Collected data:
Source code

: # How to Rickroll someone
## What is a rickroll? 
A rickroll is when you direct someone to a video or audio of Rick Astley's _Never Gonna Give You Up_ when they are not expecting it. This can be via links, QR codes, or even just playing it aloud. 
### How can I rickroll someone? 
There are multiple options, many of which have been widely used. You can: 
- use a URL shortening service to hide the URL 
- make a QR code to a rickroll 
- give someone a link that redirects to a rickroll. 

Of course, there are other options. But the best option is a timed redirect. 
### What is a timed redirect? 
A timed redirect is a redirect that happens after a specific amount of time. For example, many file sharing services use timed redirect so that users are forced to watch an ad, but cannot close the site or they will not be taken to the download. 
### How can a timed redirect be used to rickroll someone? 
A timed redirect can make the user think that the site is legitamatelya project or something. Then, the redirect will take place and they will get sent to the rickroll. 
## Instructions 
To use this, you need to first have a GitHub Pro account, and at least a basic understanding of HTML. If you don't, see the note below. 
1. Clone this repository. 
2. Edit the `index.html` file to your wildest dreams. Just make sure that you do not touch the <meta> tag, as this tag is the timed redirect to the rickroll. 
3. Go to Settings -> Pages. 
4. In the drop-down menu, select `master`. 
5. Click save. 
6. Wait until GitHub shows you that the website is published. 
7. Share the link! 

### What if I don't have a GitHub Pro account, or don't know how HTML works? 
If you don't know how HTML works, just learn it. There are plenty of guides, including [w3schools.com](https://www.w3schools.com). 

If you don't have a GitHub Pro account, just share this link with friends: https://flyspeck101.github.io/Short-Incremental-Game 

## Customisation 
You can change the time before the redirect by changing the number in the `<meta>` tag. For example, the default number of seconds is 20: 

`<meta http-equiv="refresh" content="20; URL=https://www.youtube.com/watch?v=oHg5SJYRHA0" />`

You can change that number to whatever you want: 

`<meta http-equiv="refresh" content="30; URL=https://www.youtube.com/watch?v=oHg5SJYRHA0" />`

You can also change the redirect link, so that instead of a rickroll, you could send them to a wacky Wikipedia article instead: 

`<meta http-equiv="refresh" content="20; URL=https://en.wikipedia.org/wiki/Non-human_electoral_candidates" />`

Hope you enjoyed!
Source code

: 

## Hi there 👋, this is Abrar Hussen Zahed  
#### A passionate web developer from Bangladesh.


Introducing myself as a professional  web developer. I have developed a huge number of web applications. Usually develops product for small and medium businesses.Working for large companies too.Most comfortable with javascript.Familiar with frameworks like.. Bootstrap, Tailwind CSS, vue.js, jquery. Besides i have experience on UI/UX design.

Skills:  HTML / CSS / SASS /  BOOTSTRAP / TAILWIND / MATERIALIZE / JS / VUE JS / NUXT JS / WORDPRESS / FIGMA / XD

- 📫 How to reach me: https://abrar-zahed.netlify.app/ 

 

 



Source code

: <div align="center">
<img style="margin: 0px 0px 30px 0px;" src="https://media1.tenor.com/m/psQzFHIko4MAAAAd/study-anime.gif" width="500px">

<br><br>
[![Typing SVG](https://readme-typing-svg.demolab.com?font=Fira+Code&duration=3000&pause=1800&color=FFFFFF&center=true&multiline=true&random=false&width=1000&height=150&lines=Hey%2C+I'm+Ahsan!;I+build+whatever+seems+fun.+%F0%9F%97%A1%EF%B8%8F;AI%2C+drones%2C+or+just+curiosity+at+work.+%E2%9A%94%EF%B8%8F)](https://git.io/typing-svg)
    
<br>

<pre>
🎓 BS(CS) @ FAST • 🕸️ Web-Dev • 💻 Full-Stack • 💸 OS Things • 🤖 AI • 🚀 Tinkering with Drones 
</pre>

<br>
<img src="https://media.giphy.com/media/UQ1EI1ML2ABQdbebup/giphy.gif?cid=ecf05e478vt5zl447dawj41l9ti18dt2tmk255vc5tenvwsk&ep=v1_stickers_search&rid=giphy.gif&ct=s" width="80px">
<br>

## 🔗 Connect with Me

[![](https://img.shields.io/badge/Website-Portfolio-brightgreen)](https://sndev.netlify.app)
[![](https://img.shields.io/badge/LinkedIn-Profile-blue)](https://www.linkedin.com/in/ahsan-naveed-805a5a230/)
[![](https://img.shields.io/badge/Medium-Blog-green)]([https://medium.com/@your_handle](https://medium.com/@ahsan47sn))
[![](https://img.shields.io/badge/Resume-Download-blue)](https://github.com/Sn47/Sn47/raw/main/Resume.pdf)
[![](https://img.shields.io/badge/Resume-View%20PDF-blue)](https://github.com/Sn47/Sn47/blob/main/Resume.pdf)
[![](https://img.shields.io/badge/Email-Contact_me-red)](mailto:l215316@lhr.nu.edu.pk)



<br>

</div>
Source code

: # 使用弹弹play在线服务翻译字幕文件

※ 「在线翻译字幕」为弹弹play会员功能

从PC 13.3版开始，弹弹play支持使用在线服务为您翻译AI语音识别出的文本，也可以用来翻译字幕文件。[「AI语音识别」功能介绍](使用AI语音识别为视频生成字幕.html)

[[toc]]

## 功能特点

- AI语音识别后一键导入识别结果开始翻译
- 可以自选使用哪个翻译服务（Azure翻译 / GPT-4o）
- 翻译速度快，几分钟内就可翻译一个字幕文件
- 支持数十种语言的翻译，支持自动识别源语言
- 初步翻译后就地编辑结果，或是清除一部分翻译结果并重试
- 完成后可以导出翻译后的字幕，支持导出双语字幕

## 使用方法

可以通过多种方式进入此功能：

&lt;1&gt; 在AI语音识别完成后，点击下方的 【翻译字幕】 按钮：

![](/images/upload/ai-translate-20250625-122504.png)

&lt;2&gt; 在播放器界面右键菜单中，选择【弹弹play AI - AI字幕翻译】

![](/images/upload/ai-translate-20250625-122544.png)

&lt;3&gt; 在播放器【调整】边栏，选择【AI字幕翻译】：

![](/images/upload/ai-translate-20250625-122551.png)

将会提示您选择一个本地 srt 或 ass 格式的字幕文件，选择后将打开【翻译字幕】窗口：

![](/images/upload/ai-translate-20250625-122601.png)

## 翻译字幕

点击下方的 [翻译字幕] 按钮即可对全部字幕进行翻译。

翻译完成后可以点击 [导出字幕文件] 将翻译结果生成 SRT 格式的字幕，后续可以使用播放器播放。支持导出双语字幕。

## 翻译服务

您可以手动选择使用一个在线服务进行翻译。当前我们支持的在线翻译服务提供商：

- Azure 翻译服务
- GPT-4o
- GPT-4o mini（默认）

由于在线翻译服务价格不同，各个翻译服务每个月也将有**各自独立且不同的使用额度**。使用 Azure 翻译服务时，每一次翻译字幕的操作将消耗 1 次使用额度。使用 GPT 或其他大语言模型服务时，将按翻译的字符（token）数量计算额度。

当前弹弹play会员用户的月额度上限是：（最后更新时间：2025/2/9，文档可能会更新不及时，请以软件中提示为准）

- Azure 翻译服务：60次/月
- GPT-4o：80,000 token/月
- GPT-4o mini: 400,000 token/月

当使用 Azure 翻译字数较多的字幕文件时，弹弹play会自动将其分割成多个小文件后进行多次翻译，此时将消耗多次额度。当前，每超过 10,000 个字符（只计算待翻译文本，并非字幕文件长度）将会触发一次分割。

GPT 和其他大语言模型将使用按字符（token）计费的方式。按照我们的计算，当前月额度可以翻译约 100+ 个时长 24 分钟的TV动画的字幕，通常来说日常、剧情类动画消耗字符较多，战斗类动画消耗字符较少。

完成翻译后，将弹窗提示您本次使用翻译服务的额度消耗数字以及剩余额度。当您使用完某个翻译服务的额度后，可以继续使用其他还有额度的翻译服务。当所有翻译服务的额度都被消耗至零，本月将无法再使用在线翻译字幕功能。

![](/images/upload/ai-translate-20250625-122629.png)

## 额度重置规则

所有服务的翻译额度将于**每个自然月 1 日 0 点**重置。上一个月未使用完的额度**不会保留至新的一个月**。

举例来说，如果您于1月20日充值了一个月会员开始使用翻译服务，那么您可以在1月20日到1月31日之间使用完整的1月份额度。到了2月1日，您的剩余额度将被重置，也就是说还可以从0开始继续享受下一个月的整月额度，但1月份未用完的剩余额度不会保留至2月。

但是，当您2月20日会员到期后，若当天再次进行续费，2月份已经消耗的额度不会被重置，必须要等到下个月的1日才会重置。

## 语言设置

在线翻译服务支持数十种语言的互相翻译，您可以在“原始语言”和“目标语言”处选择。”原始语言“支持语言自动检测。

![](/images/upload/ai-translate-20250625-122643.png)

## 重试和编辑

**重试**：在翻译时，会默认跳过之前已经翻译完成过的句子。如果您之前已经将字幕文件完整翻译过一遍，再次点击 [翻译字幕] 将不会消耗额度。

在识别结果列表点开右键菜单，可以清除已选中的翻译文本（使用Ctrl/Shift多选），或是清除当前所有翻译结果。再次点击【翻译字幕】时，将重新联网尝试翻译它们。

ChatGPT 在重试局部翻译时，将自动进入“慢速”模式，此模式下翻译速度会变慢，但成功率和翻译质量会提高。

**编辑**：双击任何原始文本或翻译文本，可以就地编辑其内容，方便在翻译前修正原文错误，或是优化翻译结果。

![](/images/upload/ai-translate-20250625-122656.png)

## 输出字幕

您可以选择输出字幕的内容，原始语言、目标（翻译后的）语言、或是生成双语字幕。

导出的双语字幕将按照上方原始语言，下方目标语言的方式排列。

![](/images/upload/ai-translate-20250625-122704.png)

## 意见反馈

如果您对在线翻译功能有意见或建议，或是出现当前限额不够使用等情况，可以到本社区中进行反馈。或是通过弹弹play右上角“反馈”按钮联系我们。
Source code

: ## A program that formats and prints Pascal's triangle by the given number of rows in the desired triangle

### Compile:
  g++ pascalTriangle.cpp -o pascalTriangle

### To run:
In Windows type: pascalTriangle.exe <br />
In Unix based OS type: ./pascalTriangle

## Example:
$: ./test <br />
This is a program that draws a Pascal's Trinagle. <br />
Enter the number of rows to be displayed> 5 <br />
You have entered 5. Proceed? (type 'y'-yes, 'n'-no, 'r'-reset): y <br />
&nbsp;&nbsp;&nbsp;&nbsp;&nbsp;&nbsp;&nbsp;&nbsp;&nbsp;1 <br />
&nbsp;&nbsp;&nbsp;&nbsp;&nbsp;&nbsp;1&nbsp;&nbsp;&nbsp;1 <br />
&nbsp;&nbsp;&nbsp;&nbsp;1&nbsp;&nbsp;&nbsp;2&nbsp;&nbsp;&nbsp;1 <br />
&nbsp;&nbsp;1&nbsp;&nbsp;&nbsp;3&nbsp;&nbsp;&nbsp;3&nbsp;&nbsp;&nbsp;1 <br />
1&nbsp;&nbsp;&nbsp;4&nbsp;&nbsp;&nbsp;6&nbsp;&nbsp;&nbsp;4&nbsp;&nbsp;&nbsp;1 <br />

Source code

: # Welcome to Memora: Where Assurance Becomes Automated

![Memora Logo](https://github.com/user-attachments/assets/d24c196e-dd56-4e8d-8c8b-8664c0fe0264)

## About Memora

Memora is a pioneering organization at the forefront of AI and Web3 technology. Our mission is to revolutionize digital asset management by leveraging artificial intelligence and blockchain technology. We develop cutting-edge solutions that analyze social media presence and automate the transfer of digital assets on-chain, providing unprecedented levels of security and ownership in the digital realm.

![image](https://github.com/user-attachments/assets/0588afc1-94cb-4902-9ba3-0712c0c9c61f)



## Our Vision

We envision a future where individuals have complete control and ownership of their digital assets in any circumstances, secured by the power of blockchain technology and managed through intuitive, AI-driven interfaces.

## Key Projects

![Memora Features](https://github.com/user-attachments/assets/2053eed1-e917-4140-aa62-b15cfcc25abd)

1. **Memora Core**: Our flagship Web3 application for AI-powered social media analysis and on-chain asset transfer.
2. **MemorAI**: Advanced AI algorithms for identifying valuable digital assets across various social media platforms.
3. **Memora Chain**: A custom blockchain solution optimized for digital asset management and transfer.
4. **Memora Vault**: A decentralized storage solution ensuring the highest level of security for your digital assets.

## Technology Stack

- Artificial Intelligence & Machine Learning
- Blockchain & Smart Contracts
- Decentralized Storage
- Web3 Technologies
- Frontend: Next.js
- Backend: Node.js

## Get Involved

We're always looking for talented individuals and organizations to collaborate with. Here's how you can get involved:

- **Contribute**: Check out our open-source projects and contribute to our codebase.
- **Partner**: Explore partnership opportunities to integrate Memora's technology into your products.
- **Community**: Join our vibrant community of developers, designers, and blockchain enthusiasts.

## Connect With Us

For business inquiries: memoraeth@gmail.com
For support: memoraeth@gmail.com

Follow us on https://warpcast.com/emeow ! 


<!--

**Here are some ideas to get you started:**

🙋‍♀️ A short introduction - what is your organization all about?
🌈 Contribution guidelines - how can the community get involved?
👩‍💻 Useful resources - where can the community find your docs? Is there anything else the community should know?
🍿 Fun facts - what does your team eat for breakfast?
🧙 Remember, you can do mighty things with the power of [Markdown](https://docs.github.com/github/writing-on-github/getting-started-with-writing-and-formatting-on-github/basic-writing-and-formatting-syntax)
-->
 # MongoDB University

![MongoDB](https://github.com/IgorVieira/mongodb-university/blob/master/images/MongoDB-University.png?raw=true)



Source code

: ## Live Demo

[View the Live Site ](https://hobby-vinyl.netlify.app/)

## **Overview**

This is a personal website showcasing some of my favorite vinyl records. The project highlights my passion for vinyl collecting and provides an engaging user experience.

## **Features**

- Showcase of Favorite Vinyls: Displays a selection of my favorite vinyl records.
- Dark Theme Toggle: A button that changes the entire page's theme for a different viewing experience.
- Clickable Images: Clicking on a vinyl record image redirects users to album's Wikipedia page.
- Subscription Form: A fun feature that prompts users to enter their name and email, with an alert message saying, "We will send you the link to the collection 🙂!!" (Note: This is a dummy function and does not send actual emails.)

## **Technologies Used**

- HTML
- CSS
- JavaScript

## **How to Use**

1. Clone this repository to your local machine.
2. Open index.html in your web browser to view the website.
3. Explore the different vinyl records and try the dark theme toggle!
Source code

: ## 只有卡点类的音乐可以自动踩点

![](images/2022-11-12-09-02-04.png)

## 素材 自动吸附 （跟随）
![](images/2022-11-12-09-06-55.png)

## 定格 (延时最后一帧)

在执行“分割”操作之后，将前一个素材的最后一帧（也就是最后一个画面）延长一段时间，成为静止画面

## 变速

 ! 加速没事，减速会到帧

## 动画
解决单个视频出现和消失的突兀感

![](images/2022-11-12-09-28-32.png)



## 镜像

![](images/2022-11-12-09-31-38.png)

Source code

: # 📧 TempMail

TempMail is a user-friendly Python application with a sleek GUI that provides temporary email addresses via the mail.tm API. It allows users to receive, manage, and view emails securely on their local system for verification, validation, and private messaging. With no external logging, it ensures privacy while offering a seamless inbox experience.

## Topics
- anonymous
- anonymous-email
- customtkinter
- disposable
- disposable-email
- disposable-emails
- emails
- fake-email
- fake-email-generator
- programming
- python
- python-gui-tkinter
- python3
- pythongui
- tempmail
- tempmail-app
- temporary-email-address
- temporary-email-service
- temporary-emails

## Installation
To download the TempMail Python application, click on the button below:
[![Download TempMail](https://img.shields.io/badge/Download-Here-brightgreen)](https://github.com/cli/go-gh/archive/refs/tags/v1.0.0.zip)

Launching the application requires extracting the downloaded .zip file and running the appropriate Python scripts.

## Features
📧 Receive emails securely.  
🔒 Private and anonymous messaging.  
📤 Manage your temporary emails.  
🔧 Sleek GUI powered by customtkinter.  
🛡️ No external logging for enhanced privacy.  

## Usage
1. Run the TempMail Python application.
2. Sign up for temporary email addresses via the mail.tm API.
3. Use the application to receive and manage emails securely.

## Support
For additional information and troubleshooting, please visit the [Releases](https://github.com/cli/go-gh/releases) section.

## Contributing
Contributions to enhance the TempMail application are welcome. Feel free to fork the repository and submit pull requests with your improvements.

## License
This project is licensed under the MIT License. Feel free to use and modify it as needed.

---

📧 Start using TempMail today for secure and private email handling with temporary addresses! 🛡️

What is needed - Reproduce, word for word and in full, only the lines above that start at the line with "3. **Memora Chain**: A" and run through the line with "For business inquiries: memoraeth@gmail.com", both ends included.

Response to the task -
3. **Memora Chain**: A custom blockchain solution optimized for digital asset management and transfer.
4. **Memora Vault**: A decentralized storage solution ensuring the highest level of security for your digital assets.

## Technology Stack

- Artificial Intelligence & Machine Learning
- Blockchain & Smart Contracts
- Decentralized Storage
- Web3 Technologies
- Frontend: Next.js
- Backend: Node.js

## Get Involved

We're always looking for talented individuals and organizations to collaborate with. Here's how you can get involved:

- **Contribute**: Check out our open-source projects and contribute to our codebase.
- **Partner**: Explore partnership opportunities to integrate Memora's technology into your products.
- **Community**: Join our vibrant community of developers, designers, and blockchain enthusiasts.

## Connect With Us

For business inquiries: memoraeth@gmail.com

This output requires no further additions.